The cure to the ‘Rona is closer than you might think!
1. My Chemical Romance Fans – Band MCR recently announced they are going to stage a comeback. In response, the emo community lost their minds, and with good reason. Almost never before had there been a subculture of people who attached themselves to not just a specific genre of music, but one specific band. But with COVID-19 on the loose, this reunion tour is in jeopardy of cancellation.
It might be safe to say that, in the event of a tour cancellation, the emo community would be robbed more from the virus than anyone else. And so, the MCRmy is mobilizing to end this thing.
Rumor has it Dr. Gerard Way is working with his fans to distill eye-liners into some sort of sedative. They will then use this concoction to anesthetize the infected to perform a surgery where they will literally remove the virus piece by piece. This is okay, I promise.

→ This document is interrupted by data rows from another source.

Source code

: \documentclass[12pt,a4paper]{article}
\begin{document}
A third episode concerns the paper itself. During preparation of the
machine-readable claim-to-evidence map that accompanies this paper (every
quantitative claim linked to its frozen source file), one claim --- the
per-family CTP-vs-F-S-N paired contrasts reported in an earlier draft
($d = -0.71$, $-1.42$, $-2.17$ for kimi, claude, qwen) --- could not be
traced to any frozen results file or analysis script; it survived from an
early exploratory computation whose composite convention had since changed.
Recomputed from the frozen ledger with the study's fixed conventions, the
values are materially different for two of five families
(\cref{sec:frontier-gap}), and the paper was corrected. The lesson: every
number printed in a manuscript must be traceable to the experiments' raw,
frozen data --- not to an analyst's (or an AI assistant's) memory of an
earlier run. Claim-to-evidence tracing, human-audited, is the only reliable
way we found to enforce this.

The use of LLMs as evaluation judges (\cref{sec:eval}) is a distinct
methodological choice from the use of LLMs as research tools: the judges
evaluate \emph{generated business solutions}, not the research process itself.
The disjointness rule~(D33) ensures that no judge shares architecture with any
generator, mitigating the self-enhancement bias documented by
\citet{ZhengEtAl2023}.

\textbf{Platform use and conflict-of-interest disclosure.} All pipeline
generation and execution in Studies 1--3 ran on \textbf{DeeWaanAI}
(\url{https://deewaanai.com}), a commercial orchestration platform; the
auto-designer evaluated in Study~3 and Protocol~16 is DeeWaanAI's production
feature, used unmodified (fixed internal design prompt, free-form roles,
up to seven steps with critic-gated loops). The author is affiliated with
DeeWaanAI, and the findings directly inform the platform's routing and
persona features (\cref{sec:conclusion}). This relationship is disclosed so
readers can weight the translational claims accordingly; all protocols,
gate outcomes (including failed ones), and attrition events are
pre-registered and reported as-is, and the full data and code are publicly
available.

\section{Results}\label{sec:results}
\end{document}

Elsewhere in the Black Parade, some emos are pooling their resources to stockpile hair dye. They then plan on painting the streets with yellow and black caution lines to remind pedestrians to keep their distance from each other.

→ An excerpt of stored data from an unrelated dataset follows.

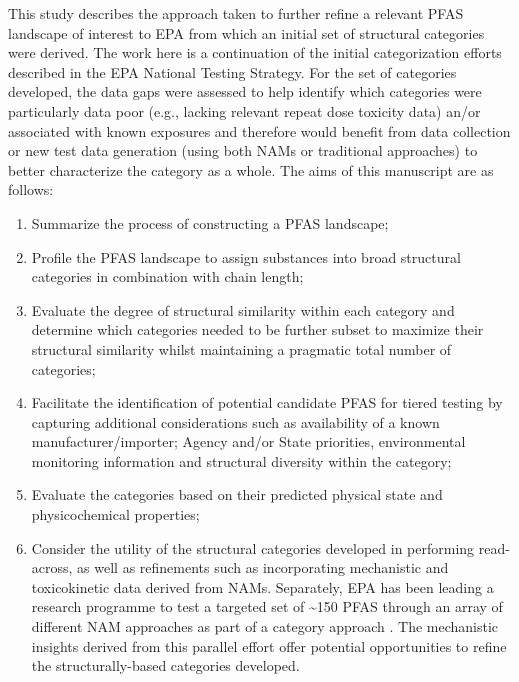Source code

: \documentclass[
  super,
  preprint,
  3p]{elsarticle}
\providecommand{\tightlist}{%
  \setlength{\itemsep}{0pt}\setlength{\parskip}{0pt}}\usepackage{longtable,booktabs,array}
\begin{document}
This study describes the approach taken to further refine a relevant
PFAS landscape of interest to EPA from which an initial set of
structural categories were derived. The work here is a continuation of
the initial categorization efforts described in the EPA National Testing
Strategy. For the set of categories developed, the data gaps were
assessed to help identify which categories were particularly data poor
(e.g., lacking relevant repeat dose toxicity data) an/or associated with
known exposures and therefore would benefit from data collection or new
test data generation (using both NAMs or traditional approaches) to
better characterize the category as a whole. The aims of this manuscript
are as follows:

\begin{enumerate}
\def\labelenumi{\arabic{enumi}.}
\tightlist
\item
  Summarize the process of constructing a PFAS landscape;
\item
  Profile the PFAS landscape to assign substances into broad structural
  categories in combination with chain length;
\item
  Evaluate the degree of structural similarity within each category and
  determine which categories needed to be further subset to maximize
  their structural similarity whilst maintaining a pragmatic total
  number of categories;
\item
  Facilitate the identification of potential candidate PFAS for tiered
  testing by capturing additional considerations such as availability of
  a known manufacturer/importer; Agency and/or State priorities,
  environmental monitoring information and structural diversity within
  the category;
\item
  Evaluate the categories based on their predicted physical state and
  physicochemical properties;
\item
  Consider the utility of the structural categories developed in
  performing read-across, as well as refinements such as incorporating
  mechanistic and toxicokinetic data derived from NAMs. Separately, EPA
  has been leading a research programme to test a targeted set of
  \textasciitilde150 PFAS through an array of different NAM approaches
  as part of a category approach
  \citep{carstens_evaluation_2023, houck_bioactivity_2021, houck_evaluation_2023, kreutz_category-based_2023, patlewicz_towards_2022, smeltz_plasma_2023, smeltz_targeted_2023, stoker_high-throughput_2023}.
  The mechanistic insights derived from this parallel effort offer
  potential opportunities to refine the structurally-based categories
  developed.
\end{enumerate}
\end{document}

Most concerning, the Killjoys have also begun swarming people’s homes and singing “Na Na Na Na Na Na Na” to scare them out of leaving their homes.

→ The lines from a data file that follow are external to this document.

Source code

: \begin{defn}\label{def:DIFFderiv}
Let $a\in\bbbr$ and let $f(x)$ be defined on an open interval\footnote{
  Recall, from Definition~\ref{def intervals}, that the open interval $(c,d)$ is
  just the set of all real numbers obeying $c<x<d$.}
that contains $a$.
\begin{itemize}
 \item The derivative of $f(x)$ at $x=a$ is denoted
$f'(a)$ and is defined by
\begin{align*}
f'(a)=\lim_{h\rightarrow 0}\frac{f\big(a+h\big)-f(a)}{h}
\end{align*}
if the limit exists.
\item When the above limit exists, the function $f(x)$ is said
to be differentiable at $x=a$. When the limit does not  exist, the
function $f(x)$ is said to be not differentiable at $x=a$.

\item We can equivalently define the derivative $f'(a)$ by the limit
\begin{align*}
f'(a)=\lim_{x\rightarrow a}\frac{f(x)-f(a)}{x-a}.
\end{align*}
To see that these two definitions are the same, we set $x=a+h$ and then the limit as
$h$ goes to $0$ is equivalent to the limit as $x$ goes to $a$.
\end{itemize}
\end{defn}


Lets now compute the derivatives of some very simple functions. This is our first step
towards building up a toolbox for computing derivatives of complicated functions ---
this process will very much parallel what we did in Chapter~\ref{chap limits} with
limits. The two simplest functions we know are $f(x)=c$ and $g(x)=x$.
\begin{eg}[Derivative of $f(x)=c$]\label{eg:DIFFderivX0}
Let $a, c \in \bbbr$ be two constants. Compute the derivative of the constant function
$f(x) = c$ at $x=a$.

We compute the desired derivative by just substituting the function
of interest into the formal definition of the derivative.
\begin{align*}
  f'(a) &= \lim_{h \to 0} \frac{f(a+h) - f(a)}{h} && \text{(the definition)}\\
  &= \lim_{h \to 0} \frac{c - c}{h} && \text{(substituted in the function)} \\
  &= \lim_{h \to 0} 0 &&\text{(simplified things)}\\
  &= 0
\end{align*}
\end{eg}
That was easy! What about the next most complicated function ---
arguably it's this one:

2. James Bond – The high-profile Bond film, “No Time To Die,” was postponed due to COVID-19. This spells out a huge problem for 007. The franchise is like non-mainstream Olympic sports: you need a new installment every few years or people will stop caring.
Bond was last seen in a mask being chased out of MI6 headquarters by other agents. In an exclusive interview, Agent Bond spoke of his plan to eradicate the virus.
“Yes I plan on killing it with a hot babe on my arm. Maybe with a pistol that never runs out of bullets,” said Bond as he swirled his martini.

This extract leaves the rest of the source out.